• _EXERCISE_:
Your answer must consist solely of the line containing "- [ ] Beautiful UI" and all subsequent lines through the end of the entries, reproduced exactly.

Saved entries:
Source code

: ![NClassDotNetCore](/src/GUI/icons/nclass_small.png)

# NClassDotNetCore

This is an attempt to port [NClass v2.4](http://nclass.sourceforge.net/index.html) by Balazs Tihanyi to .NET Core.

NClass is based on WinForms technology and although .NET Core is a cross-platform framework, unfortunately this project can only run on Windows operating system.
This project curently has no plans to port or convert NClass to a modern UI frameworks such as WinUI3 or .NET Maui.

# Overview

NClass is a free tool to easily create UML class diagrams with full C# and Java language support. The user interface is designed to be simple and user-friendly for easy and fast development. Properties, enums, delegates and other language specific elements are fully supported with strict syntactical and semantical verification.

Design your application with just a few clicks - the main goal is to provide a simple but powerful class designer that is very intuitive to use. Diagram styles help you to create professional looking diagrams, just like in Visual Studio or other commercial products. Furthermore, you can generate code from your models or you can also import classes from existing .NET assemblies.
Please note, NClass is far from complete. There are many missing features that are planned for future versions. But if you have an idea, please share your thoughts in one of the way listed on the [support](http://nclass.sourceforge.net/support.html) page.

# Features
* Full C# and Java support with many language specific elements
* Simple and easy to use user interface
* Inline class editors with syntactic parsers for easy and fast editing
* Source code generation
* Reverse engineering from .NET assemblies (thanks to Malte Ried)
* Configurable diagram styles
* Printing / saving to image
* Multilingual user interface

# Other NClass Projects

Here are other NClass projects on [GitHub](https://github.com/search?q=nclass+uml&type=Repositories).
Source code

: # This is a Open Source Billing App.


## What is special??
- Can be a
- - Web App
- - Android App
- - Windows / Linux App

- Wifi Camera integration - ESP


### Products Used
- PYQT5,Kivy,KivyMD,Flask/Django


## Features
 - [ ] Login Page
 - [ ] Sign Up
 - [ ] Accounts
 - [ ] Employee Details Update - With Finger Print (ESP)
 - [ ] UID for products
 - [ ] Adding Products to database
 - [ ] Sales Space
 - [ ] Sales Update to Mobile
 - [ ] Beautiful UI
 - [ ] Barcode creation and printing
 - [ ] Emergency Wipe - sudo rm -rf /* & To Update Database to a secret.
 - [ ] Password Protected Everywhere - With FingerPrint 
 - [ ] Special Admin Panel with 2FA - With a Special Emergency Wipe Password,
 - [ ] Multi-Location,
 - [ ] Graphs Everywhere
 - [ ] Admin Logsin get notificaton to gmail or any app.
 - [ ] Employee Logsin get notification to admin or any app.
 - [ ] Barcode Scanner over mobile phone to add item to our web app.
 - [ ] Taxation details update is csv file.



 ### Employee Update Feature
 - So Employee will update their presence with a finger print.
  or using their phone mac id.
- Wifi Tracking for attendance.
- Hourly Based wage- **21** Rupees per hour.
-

• _EXERCISE SOLUTION_:
 - [ ] Beautiful UI
 - [ ] Barcode creation and printing
 - [ ] Emergency Wipe - sudo rm -rf /* & To Update Database to a secret.
 - [ ] Password Protected Everywhere - With FingerPrint 
 - [ ] Special Admin Panel with 2FA - With a Special Emergency Wipe Password,
 - [ ] Multi-Location,
 - [ ] Graphs Everywhere
 - [ ] Admin Logsin get notificaton to gmail or any app.
 - [ ] Employee Logsin get notification to admin or any app.
 - [ ] Barcode Scanner over mobile phone to add item to our web app.
 - [ ] Taxation details update is csv file.



 ### Employee Update Feature
 - So Employee will update their presence with a finger print.
  or using their phone mac id.
- Wifi Tracking for attendance.
- Hourly Based wage- **21** Rupees per hour.
-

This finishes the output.